To downgrade your cluster to use protocol version 0 from version 1 or higher with eager rebalancing policy what is required is to switch one of the workers back to eager mode. 


Code Block
languagejava
connect.protocol = 

...

eager

Once this worker joins, the group will downgrade to protocol version 0 and eager rebalancing policy, with immediately release of resources upon joining the group. This process will require a one-time double rebalancing, with the leader detecting the downgrade and first sending a downgraded assignment with empty assigned connectors and tasks and from then on just regular downgraded assignments. 

Test Plan

  • Parameterize existing unit tests to test all Connect protocols and compatibility modes. 
  • Add additional unit tests covering the new Connect protocol for Incremental Cooperative Rebalancing.
  • Write the first integration tests for Connect protocols using the integration test framework for Kafka Connect: https://issues.apache.org/jira/browse/KAFKA-7503
  • Write system tests that exercise different scenarios.

...

Sizing a Connect cluster as well as selecting the number and type of connectors that run on it should be an architectural decision driven by business logic and not by system constraints as much as possible.
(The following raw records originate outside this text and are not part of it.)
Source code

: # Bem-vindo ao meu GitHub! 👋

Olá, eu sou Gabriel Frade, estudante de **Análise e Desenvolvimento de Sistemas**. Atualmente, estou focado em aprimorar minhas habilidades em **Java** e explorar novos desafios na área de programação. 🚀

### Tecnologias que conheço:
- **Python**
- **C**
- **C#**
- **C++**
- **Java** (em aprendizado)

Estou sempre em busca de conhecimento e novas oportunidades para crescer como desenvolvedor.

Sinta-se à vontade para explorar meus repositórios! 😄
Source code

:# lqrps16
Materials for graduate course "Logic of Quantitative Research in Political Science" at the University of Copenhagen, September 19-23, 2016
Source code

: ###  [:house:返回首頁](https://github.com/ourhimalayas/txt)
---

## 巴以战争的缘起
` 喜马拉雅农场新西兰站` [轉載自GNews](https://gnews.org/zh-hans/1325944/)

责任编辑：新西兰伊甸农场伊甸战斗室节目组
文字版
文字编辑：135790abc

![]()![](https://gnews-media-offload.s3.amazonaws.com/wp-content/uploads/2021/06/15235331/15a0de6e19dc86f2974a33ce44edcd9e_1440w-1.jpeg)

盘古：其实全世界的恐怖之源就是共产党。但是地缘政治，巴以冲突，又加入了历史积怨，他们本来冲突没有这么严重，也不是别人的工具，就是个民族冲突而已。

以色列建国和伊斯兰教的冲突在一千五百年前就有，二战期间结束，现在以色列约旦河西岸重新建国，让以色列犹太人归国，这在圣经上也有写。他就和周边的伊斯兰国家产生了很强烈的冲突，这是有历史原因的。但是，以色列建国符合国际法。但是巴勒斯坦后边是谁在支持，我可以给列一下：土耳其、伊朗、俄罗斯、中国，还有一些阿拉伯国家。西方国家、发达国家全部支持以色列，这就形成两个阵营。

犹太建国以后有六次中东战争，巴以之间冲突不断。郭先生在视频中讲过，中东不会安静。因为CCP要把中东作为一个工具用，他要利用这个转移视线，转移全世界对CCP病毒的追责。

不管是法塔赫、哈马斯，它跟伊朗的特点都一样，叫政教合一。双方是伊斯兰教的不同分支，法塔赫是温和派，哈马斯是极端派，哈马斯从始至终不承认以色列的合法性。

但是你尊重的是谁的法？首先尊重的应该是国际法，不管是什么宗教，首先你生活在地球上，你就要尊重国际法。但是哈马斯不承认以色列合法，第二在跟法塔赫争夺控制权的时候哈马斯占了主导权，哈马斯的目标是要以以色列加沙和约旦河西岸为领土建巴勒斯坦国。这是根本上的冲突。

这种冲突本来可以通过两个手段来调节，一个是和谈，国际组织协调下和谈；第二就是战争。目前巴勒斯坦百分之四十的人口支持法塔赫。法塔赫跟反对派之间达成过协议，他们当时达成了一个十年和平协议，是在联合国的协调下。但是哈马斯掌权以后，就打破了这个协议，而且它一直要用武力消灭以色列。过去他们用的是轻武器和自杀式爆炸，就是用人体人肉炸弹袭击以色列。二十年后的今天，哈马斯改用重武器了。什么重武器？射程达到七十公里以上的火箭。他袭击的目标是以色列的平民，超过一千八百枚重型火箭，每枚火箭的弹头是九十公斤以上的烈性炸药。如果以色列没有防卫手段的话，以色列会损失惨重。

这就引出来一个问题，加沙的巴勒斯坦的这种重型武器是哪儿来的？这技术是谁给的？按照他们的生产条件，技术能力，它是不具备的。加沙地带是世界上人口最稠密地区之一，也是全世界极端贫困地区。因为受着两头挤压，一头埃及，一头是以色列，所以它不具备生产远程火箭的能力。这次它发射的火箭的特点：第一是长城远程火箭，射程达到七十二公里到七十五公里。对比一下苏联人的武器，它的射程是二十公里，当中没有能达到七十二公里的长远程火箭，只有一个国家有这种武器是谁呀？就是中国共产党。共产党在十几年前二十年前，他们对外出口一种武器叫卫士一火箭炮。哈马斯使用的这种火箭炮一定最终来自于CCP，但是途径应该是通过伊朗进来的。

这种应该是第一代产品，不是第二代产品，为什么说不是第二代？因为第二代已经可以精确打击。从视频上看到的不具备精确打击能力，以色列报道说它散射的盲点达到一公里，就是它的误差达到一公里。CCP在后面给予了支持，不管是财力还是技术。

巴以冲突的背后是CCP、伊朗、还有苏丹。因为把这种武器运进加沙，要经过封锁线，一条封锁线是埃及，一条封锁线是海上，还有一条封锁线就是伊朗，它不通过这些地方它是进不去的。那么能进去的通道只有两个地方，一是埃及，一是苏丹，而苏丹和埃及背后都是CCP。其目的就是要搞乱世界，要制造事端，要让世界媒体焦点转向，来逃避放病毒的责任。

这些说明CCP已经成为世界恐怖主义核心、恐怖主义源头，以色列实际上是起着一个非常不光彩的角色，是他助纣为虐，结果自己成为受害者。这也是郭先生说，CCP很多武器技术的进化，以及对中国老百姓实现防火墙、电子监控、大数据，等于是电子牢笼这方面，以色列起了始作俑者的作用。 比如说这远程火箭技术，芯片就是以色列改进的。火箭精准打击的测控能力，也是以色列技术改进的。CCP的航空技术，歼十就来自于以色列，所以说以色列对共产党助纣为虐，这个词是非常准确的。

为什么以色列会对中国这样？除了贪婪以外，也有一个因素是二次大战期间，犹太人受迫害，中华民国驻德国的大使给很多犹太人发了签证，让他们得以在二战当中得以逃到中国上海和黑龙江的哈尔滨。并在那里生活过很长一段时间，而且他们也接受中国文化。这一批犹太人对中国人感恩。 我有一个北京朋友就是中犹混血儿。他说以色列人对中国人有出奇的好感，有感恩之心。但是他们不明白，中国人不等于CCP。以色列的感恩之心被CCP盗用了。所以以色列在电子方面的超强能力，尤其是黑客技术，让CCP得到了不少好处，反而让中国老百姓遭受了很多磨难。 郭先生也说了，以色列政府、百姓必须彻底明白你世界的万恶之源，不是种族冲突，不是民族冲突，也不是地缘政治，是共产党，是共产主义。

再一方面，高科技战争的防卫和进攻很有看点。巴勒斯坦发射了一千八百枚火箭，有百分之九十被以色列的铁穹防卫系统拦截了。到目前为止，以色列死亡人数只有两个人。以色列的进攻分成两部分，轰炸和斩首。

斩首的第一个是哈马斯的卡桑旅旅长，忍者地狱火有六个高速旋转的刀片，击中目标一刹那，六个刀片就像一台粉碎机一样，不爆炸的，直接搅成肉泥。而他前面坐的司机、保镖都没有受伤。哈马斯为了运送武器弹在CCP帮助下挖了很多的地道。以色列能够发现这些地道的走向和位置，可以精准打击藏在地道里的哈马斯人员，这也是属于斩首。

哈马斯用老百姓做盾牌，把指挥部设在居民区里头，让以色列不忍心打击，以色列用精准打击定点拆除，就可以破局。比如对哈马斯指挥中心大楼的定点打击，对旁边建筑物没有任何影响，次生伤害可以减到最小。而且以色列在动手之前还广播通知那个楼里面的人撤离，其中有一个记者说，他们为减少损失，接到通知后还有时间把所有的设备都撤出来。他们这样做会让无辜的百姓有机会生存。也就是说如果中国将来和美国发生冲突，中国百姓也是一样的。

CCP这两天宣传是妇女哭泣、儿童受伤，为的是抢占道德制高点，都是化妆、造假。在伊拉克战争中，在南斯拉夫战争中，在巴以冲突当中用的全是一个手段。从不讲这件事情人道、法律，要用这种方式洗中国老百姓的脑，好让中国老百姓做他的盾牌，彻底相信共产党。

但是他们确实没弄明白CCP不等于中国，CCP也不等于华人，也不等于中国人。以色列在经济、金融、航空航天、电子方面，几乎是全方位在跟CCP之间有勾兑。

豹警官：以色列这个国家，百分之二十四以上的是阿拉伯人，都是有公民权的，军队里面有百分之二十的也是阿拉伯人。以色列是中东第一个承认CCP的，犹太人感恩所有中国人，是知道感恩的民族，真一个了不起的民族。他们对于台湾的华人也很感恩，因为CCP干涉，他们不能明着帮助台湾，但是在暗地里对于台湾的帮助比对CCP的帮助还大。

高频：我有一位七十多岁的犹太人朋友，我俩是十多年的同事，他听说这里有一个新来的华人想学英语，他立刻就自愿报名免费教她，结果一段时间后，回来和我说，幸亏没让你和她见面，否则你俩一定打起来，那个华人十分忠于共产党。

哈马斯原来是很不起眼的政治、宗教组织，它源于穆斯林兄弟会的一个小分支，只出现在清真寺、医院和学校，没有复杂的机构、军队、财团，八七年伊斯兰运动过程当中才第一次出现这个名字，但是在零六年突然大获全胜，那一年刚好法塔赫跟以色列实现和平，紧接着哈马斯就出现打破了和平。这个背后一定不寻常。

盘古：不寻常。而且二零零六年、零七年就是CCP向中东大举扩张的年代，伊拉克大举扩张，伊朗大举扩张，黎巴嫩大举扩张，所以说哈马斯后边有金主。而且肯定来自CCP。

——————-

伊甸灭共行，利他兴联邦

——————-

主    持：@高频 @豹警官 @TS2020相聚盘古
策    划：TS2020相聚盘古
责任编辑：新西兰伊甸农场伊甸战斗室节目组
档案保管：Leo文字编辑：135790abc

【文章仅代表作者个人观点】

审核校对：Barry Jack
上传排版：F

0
Connect is a lightweight framework with a mission to be scalable and relieve operators from the burden of running individual services for every integration of Kafka with third-party systems. Connect's scalability has been demonstrated on numerous production deployments and this KIP aims to alleviate a pain point in Connect's scalability that might occur more frequently under the situations described in the motivation section. Therefore, seems preferable to address this gap rather than depend on ad-hoc workarounds and an exclusive dependence on external tooling. 
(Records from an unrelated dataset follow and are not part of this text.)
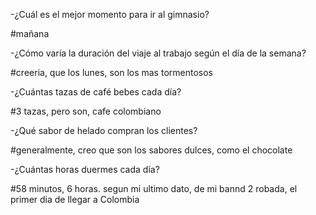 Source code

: 
-¿Cuál es el mejor momento para ir al gimnasio?

#mañana

-¿Cómo varía la duración del viaje al trabajo según el día de la semana?

#creeria, que los lunes, son los mas tormentosos

-¿Cuántas tazas de café bebes cada día?

#3 tazas, pero son, cafe colombiano

-¿Qué sabor de helado compran los clientes?

#generalmente, creo que son los sabores dulces, como el chocolate

-¿Cuántas horas duermes cada día? 

#58 minutos, 6 horas. segun mi ultimo dato, de mi bannd 2 robada, el primer dia de llegar a Colombia  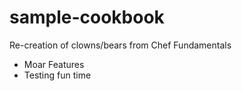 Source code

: # sample-cookbook

Re-creation of clowns/bears from Chef Fundamentals
- Moar Features
- Testing fun time
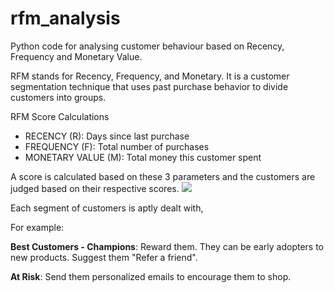 # rfm_analysis
Python code for analysing customer behaviour based on Recency, Frequency and Monetary Value.

RFM stands for Recency, Frequency, and Monetary. It is a customer segmentation technique that uses past purchase behavior to divide customers into groups.

RFM Score Calculations
* RECENCY (R): Days since last purchase
* FREQUENCY (F): Total number of purchases
* MONETARY VALUE (M): Total money this customer spent


A score is calculated based on these 3 parameters and the customers are judged based on their respective scores. 
<img src="https://cdn-images-1.medium.com/max/800/1*MeXvFG4Ez0wStMDCXZyN-Q.png" />

Each segment of customers is aptly dealt with, 

For example:

**Best Customers - Champions**: Reward them. They can be early adopters to new products. Suggest them "Refer a friend".

**At Risk**: Send them personalized emails to encourage them to shop.
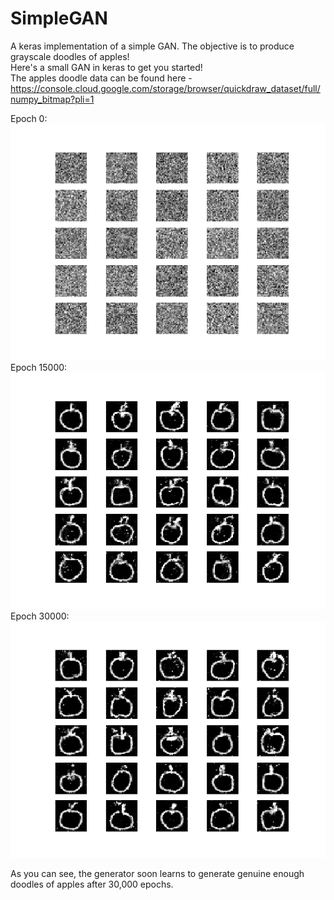 # SimpleGAN
A keras implementation of a simple GAN. The objective is to produce grayscale doodles of apples!<br>
Here's a small GAN in keras to get you started!<br>
The apples doodle data can be found here - https://console.cloud.google.com/storage/browser/quickdraw_dataset/full/numpy_bitmap?pli=1

Epoch 0:<br>
![alt text](mnist_0.png)
Epoch 15000:<br>
![alt text](mnist_15000.png)
Epoch 30000:<br>
![alt text](mnist_30000.png)

As you can see, the generator soon learns to generate genuine enough doodles of apples after 30,000 epochs.
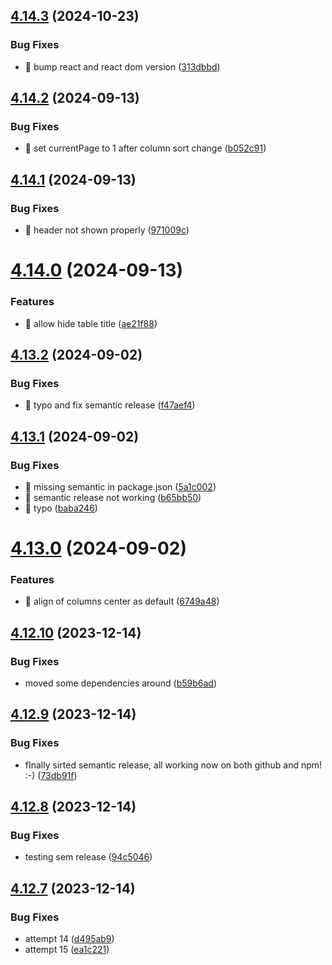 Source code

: ## [4.14.3](https://github.com/czkoudy/pagination-table/compare/v4.14.2...v4.14.3) (2024-10-23)


### Bug Fixes

* 🐛 bump react and react dom version ([313dbbd](https://github.com/czkoudy/pagination-table/commit/313dbbdcfd254464c58eb790637f7f5f17a7efb4))

## [4.14.2](https://github.com/czkoudy/pagination-table/compare/v4.14.1...v4.14.2) (2024-09-13)


### Bug Fixes

* 🐛 set currentPage to 1 after column sort change ([b052c91](https://github.com/czkoudy/pagination-table/commit/b052c913a58f2a318f375fd2640b36e09d1544f6))

## [4.14.1](https://github.com/czkoudy/pagination-table/compare/v4.14.0...v4.14.1) (2024-09-13)


### Bug Fixes

* 🐛 header not shown properly ([971009c](https://github.com/czkoudy/pagination-table/commit/971009cdf6ca63b57029c500253907dbd677206e))

# [4.14.0](https://github.com/czkoudy/pagination-table/compare/v4.13.2...v4.14.0) (2024-09-13)


### Features

* 🎸 allow hide table title ([ae21f88](https://github.com/czkoudy/pagination-table/commit/ae21f88fc6b228c24c487282a1a267406faaa968))

## [4.13.2](https://github.com/czkoudy/pagination-table/compare/v4.13.1...v4.13.2) (2024-09-02)


### Bug Fixes

* 🐛 typo and fix semantic release ([f47aef4](https://github.com/czkoudy/pagination-table/commit/f47aef45030d9048ff94314b3c037f2a33a9200f))

## [4.13.1](https://github.com/czkoudy/pagination-table/compare/v4.13.0...v4.13.1) (2024-09-02)


### Bug Fixes

* 🐛 missing semantic in package.json ([5a1c002](https://github.com/czkoudy/pagination-table/commit/5a1c002aec32c732efe533b6c550050312c09ef7))
* 🐛 semantic release not working ([b65bb50](https://github.com/czkoudy/pagination-table/commit/b65bb5005d027cadc9f8e72fd7bdee60f9e699f4))
* 🐛 typo ([baba246](https://github.com/czkoudy/pagination-table/commit/baba24675437883ca463d86447fa794c9bfc2092))

# [4.13.0](https://github.com/czkoudy/pagination-table/compare/v4.12.10...v4.13.0) (2024-09-02)


### Features

* 🎸 align of columns center as default ([6749a48](https://github.com/czkoudy/pagination-table/commit/6749a489f967e607f3b3729b785b01855daf5a12))

## [4.12.10](https://github.com/czkoudy/pagination-table/compare/v4.12.9...v4.12.10) (2023-12-14)

### Bug Fixes

- moved some dependencies around ([b59b6ad](https://github.com/czkoudy/pagination-table/commit/b59b6ad10530c61b9e33d7b9ff24ceab6b7a49cc))

## [4.12.9](https://github.com/czkoudy/pagination-table/compare/v4.12.8...v4.12.9) (2023-12-14)

### Bug Fixes

- fInally sirted semantic release, all working now on both github and npm! :-) ([73db91f](https://github.com/czkoudy/pagination-table/commit/73db91f5dacdb85e6d5c7372d8b82abd1dc396da))

## [4.12.8](https://github.com/czkoudy/pagination-table/compare/v4.12.7...v4.12.8) (2023-12-14)

### Bug Fixes

- testing sem release ([94c5046](https://github.com/czkoudy/pagination-table/commit/94c504601377fa58fc846c6ec6e61bb947caa8c5))

## [4.12.7](https://github.com/czkoudy/pagination-table/compare/v4.12.6...v4.12.7) (2023-12-14)

### Bug Fixes

- attempt 14 ([d495ab9](https://github.com/czkoudy/pagination-table/commit/d495ab9e039195f29e1dfe5d322a41bc4066e5b1))
- attempt 15 ([ea1c221](https://github.com/czkoudy/pagination-table/commit/ea1c221b7e9c806f050713801b00b9a4f497f2f9))
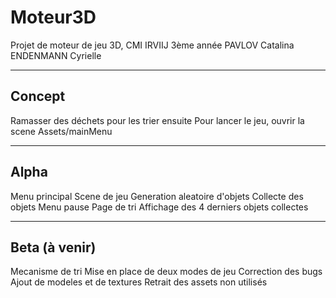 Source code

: # Moteur3D
Projet de moteur de jeu 3D, CMI IRVIIJ 3ème année
  PAVLOV Catalina
  ENDENMANN Cyrielle

-------------------
Concept
-------------------
  Ramasser des déchets pour les trier ensuite
  Pour lancer le jeu, ouvrir la scene Assets/mainMenu

-------------------
Alpha
-------------------
  Menu principal
  Scene de jeu
  Generation aleatoire d'objets
  Collecte des objets
  Menu pause
  Page de tri
    Affichage des 4 derniers objets collectes

-------------------
Beta (à venir)
-------------------
  Mecanisme de tri
  Mise en place de deux modes de jeu
  Correction des bugs
  Ajout de modeles et de textures
  Retrait des assets non utilisés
Extend the existing Connect protocol format by appending additional required fields at the end of current version's format

Use a more versatile serialization format for the new and subsequent Connect protocols.
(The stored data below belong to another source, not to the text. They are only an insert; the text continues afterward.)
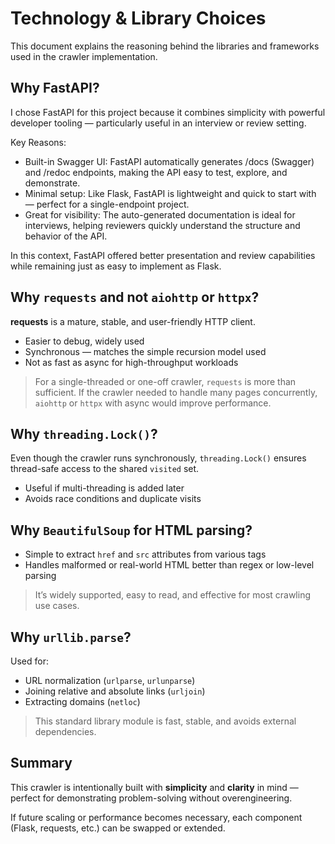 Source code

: # Technology & Library Choices

This document explains the reasoning behind the libraries and frameworks used in the crawler implementation.

##  Why FastAPI?

I chose FastAPI for this project because it combines simplicity with powerful developer tooling — particularly useful in an interview or review setting.

Key Reasons:
- Built-in Swagger UI: FastAPI automatically generates /docs (Swagger) and /redoc endpoints, making the API easy to test, explore, and demonstrate.
- Minimal setup: Like Flask, FastAPI is lightweight and quick to start with — perfect for a single-endpoint project.
- Great for visibility: The auto-generated documentation is ideal for interviews, helping reviewers quickly understand the structure and behavior of the API.

In this context, FastAPI offered better presentation and review capabilities while remaining just as easy to implement as Flask.

## Why `requests` and not `aiohttp` or `httpx`?

**requests** is a mature, stable, and user-friendly HTTP client.

* Easier to debug, widely used 
* Synchronous — matches the simple recursion model used
* Not as fast as async for high-throughput workloads

> For a single-threaded or one-off crawler, `requests` is more than sufficient. If the crawler needed to handle many pages concurrently, `aiohttp` or `httpx` with async would improve performance.

## Why `threading.Lock()`?

Even though the crawler runs synchronously, `threading.Lock()` ensures thread-safe access to the shared `visited` set.

* Useful if multi-threading is added later
* Avoids race conditions and duplicate visits

## Why `BeautifulSoup` for HTML parsing?

* Simple to extract `href` and `src` attributes from various tags
* Handles malformed or real-world HTML better than regex or low-level parsing

> It’s widely supported, easy to read, and effective for most crawling use cases.

## Why `urllib.parse`?

Used for:
* URL normalization (`urlparse`, `urlunparse`)
* Joining relative and absolute links (`urljoin`)
* Extracting domains (`netloc`)

> This standard library module is fast, stable, and avoids external dependencies.

## Summary

This crawler is intentionally built with **simplicity** and **clarity** in mind — perfect for demonstrating problem-solving without overengineering.

If future scaling or performance becomes necessary, each component (Flask, requests, etc.) can be swapped or extended.
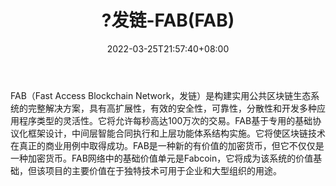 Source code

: ﻿---
weight: 
title: "?发链-FAB(FAB)"
description: "FAB（Fast Access Blockchain Network，发链）是构建实用公共区块链生态系统的完整解决方案，具有高扩展性，有效的安全性，可靠性，分散性和开发多种应用程序类型的灵活性"
date: 2022-03-25T21:57:40+08:00
lastmod: 2022-03-25T16:45:40+08:00
draft: false
authors: ["Metabd"]
featuredImage: "falian-fabfab.webp"
link: ""
tags: ["数字代币","?发链-FAB(FAB)"]
categories: ["navigation"]
navigation: ["数字代币"]
lightgallery: true
toc: true
pinned: false
recommend: false
recommend1: false
---
FAB（Fast Access Blockchain Network，发链）是构建实用公共区块链生态系统的完整解决方案，具有高扩展性，有效的安全性，可靠性，分散性和开发多种应用程序类型的灵活性。它将允许每秒高达100万次的交易。FAB基于专用的基础协议化框架设计，中间层智能合同执行和上层功能体系结构实施。它将使区块链技术在真正的商业用例中取得成功。FAB是一种新的有价值的加密货币，但它不仅仅是一种加密货币。FAB网络中的基础价值单元是Fabcoin，它将成为该系统的价值基础，但该项目的主要价值在于独特技术可用于企业和大型组织的用途。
Initially, this KIP included a suggestion to express the new protocol format for Connect on the serialization format defined by flatbuffers. This suggestion was made to set up the protocol for more flexible upgrades in the future. However, after discussion on the Kafka developer's mailing list, it became apparent that introducing such a dependency with this KIP did not seem absolutely necessary at this point. Since this suggestion was orthogonal to the - already significant - changes brought up by this proposal, consideration of a different serialization format for the Connect protocol was postponed for future versions, and only if that's deemed necessary then. Admittedly, the changes in the protocol fields are not very frequent, with version 1 aiming to succeed version 0 after more than 3 years since its initial release. The current proposal adds a number of non-trivial fields of variable size. At the same time, it's improbable that this is the final iteration on a protocol that enriches Connect's functionality in a powerful way. In anticipation of future extensions and in order to avoid rediscovering the wheel by implementing a general purpose serialization scheme with the current constructs, this KIP suggests that, starting with the next version, Connect will use a lightweight, performant and backwards compatible serialization format that will replace the format used in version 0.

Reduce number of rebalances and differentiate between initial and successive rebalances

The current proposal aims to offer a scalable and easy to configure and use solution to Connect's Worker rebalancing pain points under a wide range of use cases. Without ruling out the existence of use cases that would appreciate a more fine grain control over specific phases of the Worker rebalance process (e.g. avoid a redundant rebalance in some cases or use a different delay for initial vs successive group joins), this KIP errs on the side of retaining Connect's simplicity in terms of implementation and configuration demands, while addressing the majority of the use cases under which the current rebalance protocol is showing its limitations.